Saved entries
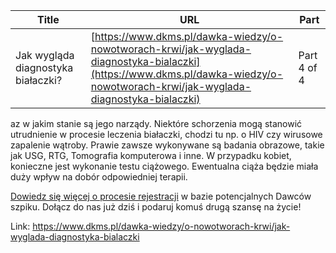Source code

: | **Title**       | **URL**           | **Part**              |
|-----------------|-------------------|-----------------------|
| Jak wygląda diagnostyka białaczki?         | [https://www.dkms.pl/dawka-wiedzy/o-nowotworach-krwi/jak-wyglada-diagnostyka-bialaczki](https://www.dkms.pl/dawka-wiedzy/o-nowotworach-krwi/jak-wyglada-diagnostyka-bialaczki)    | Part 4 of 4          |

az w jakim stanie są jego narządy. Niektóre schorzenia mogą stanowić utrudnienie w procesie leczenia białaczki, chodzi tu np. o HIV czy wirusowe zapalenie wątroby. Prawie zawsze wykonywane są badania obrazowe, takie jak USG, RTG, Tomografia komputerowa i inne. W przypadku kobiet, konieczne jest wykonanie testu ciążowego. Ewentualna ciąża będzie miała duży wpływ na dobór odpowiedniej terapii.


[Dowiedz się więcej o procesie rejestracji](https://www.dkms.pl/dawka-wiedzy/o-rejestracji) w bazie potencjalnych Dawców szpiku. Dołącz do nas już dziś i podaruj komuś drugą szansę na życie!



Link: https://www.dkms.pl/dawka-wiedzy/o-nowotworach-krwi/jak-wyglada-diagnostyka-bialaczki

To do ->
Among the lines of the data, identify those with the word "Part". Copy each of them.

Your solution ->
: | **Title**       | **URL**           | **Part**              |
| Jak wygląda diagnostyka białaczki?         | [https://www.dkms.pl/dawka-wiedzy/o-nowotworach-krwi/jak-wyglada-diagnostyka-bialaczki](https://www.dkms.pl/dawka-wiedzy/o-nowotworach-krwi/jak-wyglada-diagnostyka-bialaczki)    | Part 4 of 4          |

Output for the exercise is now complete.